Fox News Poll Shows Americans Have a Much More Favorable View of Obama Than Biden And Trump

Americans have a much more favorable view of former President Barack Obama than they do of President Donald Trump and former Vice President Joe Biden, according to a Fox News poll.

According to the poll, 68 percent of those surveyed had a favorable view of Obama, while 35 percent had an unfavorable view of the former president.

The same poll had 48 percent of those having a favorable view of Biden, versus 46 percent who had an unfavorable view.

For Trump and Vice President Mike Pence, 43 percent have a favorable view of the president, versus 55 percent who did not.

Barack Obama
Former U.S. President Barack Obama speaks to guests at the Obama Foundation Summit on the campus of the Illinois Institute of Technology on October 29, 2019 in Chicago, Illinois. A Fox News Poll suggest that Obama is viewed more favorably than former Vice President Joe Bide, President Donald Trump and Vice President Mike Pence Scott Olson/Getty

Forty-two percent of registered voters had a favorable view of Pence, while 50 percent had an unfavorable opinion.

The random poll surveyed 1,207 registered voters nationwide between May 17 and May 20 and had a margin of error of plus or minus three percent.

Although Obama is ineligible to run again for the nation's highest office, he is very much in the thick of the race.

During a recent conference call with former members of his administration, Obama criticized Trump's handling of the COVID-19 crisis as, "an absolute chaotic disaster," according to the Los Angeles Times.
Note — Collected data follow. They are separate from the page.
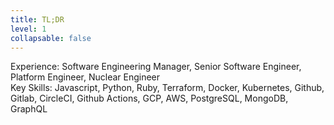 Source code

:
 ```yaml
---
title: TL;DR
level: 1
collapsable: false
---
```


Experience: Software Engineering Manager, Senior Software Engineer, Platform Engineer, Nuclear Engineer\
Key Skills: Javascript, Python, Ruby, Terraform, Docker, Kubernetes, Github, Gitlab, CircleCI, Github Actions, GCP, AWS, PostgreSQL, MongoDB, GraphQL
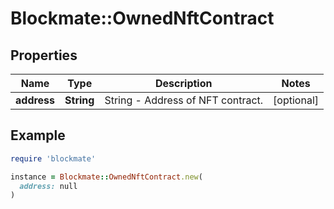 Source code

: # Blockmate::OwnedNftContract

## Properties

| Name | Type | Description | Notes |
| ---- | ---- | ----------- | ----- |
| **address** | **String** | String - Address of NFT contract. | [optional] |

## Example

```ruby
require 'blockmate'

instance = Blockmate::OwnedNftContract.new(
  address: null
)
```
Mike McKenna, a former aide in the Trump administration, said in a Washington Times report that Obama's involvement is inevitable with his former vice president poised to become the Democratic presidential nominee.

"He cares whether Biden wins, that wasn't the case with Hillary," McKenna said.

Obama's popularity has extended beyond his years in the Oval Office with Americans. According to a 2018 Pew Research Center Poll, 44 percent of Americans said Obama was the best president in their lifetime, followed by Bill Clinton and Ronald Reagan.

Trump, meanwhile, has spent the better part of his presidency unraveling many of Obama's policies, such as canceling the Trans-Pacific Partnership, and working to eliminate Obamacare. Last week, the president unleashed a barrage of criticism, accusing Obama of trying to derail his 2016 campaign, which Trump has dubbed Obamagate.

"Trump is at his best when he has an enemy," Republican strategist Matt Gorman, said in an AOL report. "And even more than Hillary [Clinton] or Biden, no person riles up the base of our party more than Barack Obama."

Obama's partisan role in this campaign was noted by former Republican Rep. Tom Davis, who said it was something predecessors such as former President George W. Bush, did previously.

"That is what people used to do and I think it is an example of how politics has just gotten more polarized and more partisan and this is a reflection of that," Davis said.